→ TASK BRIEF
Which of the lines below contain the string "tail"? Pull each one out of the data.

Saved entries:
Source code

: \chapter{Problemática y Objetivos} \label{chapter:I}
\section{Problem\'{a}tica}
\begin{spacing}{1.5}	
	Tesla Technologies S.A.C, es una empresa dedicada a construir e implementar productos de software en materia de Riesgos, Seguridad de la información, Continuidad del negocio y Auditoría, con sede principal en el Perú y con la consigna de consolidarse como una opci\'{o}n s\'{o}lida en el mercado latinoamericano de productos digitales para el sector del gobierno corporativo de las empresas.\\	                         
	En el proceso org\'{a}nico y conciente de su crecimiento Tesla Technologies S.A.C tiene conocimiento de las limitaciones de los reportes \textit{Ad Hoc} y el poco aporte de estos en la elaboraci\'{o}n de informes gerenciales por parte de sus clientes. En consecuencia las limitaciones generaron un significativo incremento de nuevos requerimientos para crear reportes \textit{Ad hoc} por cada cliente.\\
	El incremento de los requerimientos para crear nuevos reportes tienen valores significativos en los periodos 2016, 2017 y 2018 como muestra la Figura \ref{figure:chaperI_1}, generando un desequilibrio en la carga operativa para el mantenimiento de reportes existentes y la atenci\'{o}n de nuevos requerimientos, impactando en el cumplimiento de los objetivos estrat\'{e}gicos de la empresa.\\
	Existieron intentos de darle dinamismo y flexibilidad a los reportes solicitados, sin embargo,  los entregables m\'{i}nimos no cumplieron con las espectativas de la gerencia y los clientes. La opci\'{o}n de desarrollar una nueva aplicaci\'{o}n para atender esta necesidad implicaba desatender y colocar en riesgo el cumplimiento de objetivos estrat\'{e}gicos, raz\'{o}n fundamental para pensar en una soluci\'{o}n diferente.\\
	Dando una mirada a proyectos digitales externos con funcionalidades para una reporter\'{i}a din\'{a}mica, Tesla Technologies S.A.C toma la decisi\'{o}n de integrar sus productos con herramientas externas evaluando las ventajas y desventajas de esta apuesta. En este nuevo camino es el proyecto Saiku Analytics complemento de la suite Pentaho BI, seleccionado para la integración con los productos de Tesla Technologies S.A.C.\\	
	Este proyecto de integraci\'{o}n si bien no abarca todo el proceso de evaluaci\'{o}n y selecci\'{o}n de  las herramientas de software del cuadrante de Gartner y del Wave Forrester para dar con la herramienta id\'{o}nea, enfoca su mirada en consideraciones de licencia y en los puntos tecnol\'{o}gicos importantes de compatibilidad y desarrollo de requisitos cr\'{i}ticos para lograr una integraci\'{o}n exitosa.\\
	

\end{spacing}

--

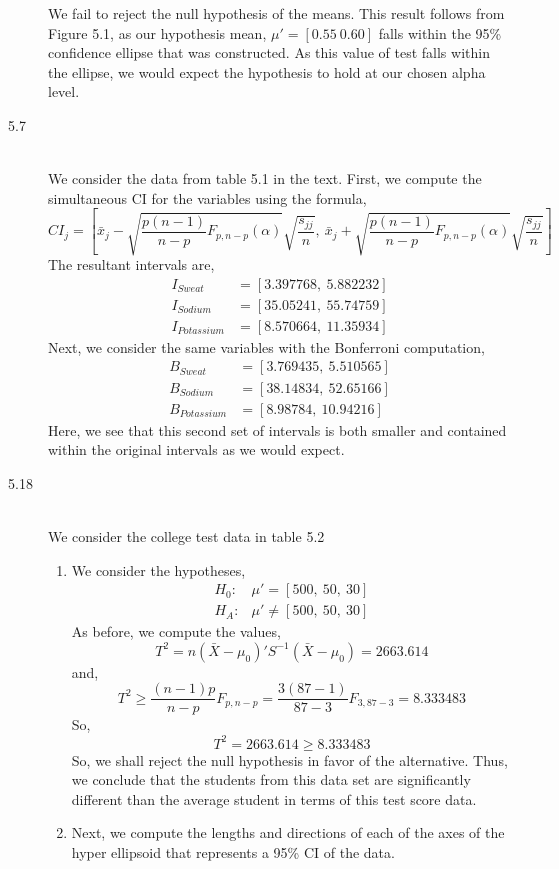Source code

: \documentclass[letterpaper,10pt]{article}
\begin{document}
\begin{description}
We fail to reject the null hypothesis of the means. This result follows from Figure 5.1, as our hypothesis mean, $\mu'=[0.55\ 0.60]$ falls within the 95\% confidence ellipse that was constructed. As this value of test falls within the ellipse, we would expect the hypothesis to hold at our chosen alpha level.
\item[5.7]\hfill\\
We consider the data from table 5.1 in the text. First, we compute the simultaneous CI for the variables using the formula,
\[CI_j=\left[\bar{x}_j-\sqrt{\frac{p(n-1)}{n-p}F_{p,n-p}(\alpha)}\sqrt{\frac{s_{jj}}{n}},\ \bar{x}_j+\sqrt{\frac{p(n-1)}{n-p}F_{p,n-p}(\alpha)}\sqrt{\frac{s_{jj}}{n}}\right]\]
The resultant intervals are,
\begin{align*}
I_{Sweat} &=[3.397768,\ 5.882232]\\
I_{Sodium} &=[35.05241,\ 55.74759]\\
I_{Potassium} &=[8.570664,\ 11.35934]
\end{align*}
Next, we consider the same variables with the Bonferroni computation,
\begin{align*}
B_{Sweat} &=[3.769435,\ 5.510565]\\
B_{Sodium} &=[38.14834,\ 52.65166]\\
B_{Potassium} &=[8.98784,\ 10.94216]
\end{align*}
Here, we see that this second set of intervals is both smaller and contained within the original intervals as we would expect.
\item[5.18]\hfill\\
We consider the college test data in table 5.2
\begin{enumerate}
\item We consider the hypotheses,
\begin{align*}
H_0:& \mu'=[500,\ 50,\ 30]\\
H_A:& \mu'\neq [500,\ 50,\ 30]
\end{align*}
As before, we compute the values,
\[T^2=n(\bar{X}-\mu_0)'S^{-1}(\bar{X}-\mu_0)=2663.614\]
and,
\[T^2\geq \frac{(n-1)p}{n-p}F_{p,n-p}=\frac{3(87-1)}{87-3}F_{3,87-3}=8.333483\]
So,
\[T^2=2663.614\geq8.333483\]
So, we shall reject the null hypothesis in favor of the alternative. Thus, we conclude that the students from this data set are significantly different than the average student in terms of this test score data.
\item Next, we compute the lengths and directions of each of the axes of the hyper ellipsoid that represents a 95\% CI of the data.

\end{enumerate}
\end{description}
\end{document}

* * *

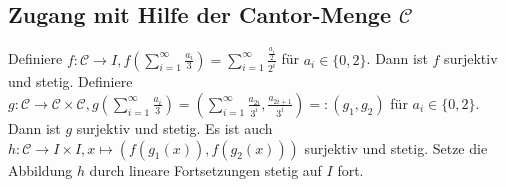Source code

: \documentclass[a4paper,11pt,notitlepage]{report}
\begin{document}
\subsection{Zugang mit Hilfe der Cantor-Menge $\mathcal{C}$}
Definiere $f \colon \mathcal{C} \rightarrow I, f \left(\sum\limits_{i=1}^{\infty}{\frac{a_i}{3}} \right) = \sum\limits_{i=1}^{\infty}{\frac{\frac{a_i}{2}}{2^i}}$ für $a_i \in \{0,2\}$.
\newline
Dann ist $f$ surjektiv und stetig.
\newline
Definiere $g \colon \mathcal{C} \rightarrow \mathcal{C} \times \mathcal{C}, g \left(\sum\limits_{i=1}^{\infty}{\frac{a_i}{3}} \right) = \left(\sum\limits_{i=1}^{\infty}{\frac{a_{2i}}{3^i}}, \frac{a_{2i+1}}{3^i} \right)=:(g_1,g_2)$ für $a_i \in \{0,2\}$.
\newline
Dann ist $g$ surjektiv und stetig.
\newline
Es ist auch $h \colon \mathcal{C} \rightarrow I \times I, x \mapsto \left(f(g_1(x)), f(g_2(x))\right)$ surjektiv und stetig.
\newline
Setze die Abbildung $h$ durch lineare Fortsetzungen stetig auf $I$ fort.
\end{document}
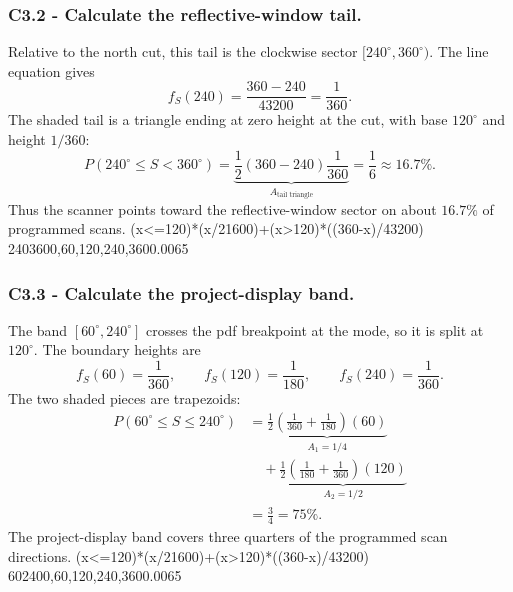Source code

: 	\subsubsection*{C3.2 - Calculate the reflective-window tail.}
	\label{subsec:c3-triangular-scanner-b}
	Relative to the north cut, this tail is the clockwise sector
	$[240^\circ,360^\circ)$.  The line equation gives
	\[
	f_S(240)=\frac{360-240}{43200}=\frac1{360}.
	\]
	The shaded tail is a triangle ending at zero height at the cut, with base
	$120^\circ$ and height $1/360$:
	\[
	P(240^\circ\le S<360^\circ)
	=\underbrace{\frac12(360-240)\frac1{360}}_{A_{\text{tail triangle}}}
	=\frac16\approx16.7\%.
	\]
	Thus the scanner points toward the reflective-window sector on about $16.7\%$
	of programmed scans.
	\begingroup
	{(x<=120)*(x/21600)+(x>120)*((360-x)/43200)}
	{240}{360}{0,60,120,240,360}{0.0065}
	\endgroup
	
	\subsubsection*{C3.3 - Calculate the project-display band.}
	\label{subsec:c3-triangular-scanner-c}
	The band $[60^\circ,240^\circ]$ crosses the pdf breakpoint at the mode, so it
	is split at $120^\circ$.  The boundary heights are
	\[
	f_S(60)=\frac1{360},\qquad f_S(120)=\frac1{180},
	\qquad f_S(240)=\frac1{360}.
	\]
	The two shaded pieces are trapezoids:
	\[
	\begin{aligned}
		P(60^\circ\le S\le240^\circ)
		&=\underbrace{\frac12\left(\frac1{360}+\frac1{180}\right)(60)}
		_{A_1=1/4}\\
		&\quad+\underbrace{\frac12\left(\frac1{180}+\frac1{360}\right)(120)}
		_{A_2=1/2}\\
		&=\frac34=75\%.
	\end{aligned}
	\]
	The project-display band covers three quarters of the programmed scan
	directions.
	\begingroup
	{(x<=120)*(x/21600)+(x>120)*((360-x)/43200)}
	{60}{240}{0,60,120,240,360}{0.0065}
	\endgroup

→ RESPONSE TO THIS TASK
: 	\subsubsection*{C3.2 - Calculate the reflective-window tail.}
	Relative to the north cut, this tail is the clockwise sector
	The shaded tail is a triangle ending at zero height at the cut, with base
	=\underbrace{\frac12(360-240)\frac1{360}}_{A_{\text{tail triangle}}}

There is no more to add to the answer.